Cientista político Jairo Nicolau fala sobre as conclusões do raio-x nas contas dos candidatos e o que essas contas indicam para o financiamento da próxima eleição.
A criação de um fundo público para financiamento das campanhas eleitorais no Brasil é um dos principais pontos em discussão na reforma política que tramita no Congresso. Essa iniciativa foi lançada pelos parlamentares com a intenção de contornar o desfalque de caixas provocado por uma decisão do Supremo Tribunal Federal que, em 2015, proibiu as doações de empresas aos candidatos e a seus partidos. A decisão judicial foi uma reação aos seguidos escândalos de corrupção envolvendo o financiamento privado - boa parte da Lava Jato se baseia em ilegalidades nesses pagamentos por companhias que têm interesse direto nos negócios do governo. Criar um fundo público foi, portanto, a maneira encontrada pelos parlamentares para recompor as contas na hora de disputar eleições.

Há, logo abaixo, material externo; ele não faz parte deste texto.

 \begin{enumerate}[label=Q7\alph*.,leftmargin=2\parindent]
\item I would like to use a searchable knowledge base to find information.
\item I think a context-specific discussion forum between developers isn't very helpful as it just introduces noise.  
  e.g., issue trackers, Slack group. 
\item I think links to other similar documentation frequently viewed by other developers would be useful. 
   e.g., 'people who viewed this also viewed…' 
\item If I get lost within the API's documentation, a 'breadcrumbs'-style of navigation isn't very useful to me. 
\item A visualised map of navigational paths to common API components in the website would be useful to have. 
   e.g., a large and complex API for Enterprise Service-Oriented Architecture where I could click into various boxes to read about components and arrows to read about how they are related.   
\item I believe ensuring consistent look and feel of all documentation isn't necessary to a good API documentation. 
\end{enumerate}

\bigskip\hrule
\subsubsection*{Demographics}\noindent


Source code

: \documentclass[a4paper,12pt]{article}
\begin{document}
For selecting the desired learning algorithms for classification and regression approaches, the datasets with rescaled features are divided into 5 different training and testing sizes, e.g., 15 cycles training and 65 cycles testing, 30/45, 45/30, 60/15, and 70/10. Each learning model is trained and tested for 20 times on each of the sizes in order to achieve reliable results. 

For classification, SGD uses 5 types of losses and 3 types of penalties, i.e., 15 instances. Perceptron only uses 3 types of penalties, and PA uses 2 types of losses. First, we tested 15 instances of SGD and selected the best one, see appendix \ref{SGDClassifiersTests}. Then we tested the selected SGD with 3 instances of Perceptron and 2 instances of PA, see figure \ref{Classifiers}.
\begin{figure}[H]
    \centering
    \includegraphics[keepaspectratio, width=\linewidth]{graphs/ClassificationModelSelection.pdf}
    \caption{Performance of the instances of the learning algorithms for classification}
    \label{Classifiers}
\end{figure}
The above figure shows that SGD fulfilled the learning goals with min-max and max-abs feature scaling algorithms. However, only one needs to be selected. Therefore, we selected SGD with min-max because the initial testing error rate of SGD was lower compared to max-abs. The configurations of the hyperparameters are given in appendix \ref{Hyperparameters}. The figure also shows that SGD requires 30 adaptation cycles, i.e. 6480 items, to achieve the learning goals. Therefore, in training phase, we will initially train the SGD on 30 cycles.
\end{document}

Mas, para que isso seja possível já em outubro de 2018, qualquer mudança deve ser aprovada num prazo exíguo, que se esgota no dia 7 de outubro - exatamente um ano antes da data da próxima eleição. O valor do fundo público proposto não seria fixo. Pela proposta, ele estaria atrelado à variação da receita corrente líquida da União, o que equivaleria a aproximadamente R$ 3,5 bilhões em 2018. Esse novo fundo público de campanha seria complementar ao fundo partidário atualmente existente, de R$ 1 bilhão em 2017, e também complementaria as doações de pessoas físicas, que continuam sendo permitidas.
Para o cientista político Jairo Nicolau, o debate sobre o fundo de campanha público e a fixação desses valores está sendo feita de maneira apressada e aleatória no Brasil, sem ter como base parâmetros de campanhas passadas. Nicolau diz que o debate sobre esse assunto vem sendo “marcado pelo improviso e pela falta de uma boa justificação para as propostas apresentadas”. A razão para isso, segundo o pesquisador, está no fato de os parlamentares terem invertido prioridades no debate atualmente em curso. Da forma como o debate está colocado, diz Nicolau, o Congresso parece interessado apenas em arrumar uma fonte pública que possa manter fluindo para as campanhas políticas o mesmo nível de recursos que vinha fluindo por meio das doações empresariais. Assim, apenas “sai a empresa e entra o Estado”, sem alterar os valores de campanhas que estão entre as mais caras do mundo.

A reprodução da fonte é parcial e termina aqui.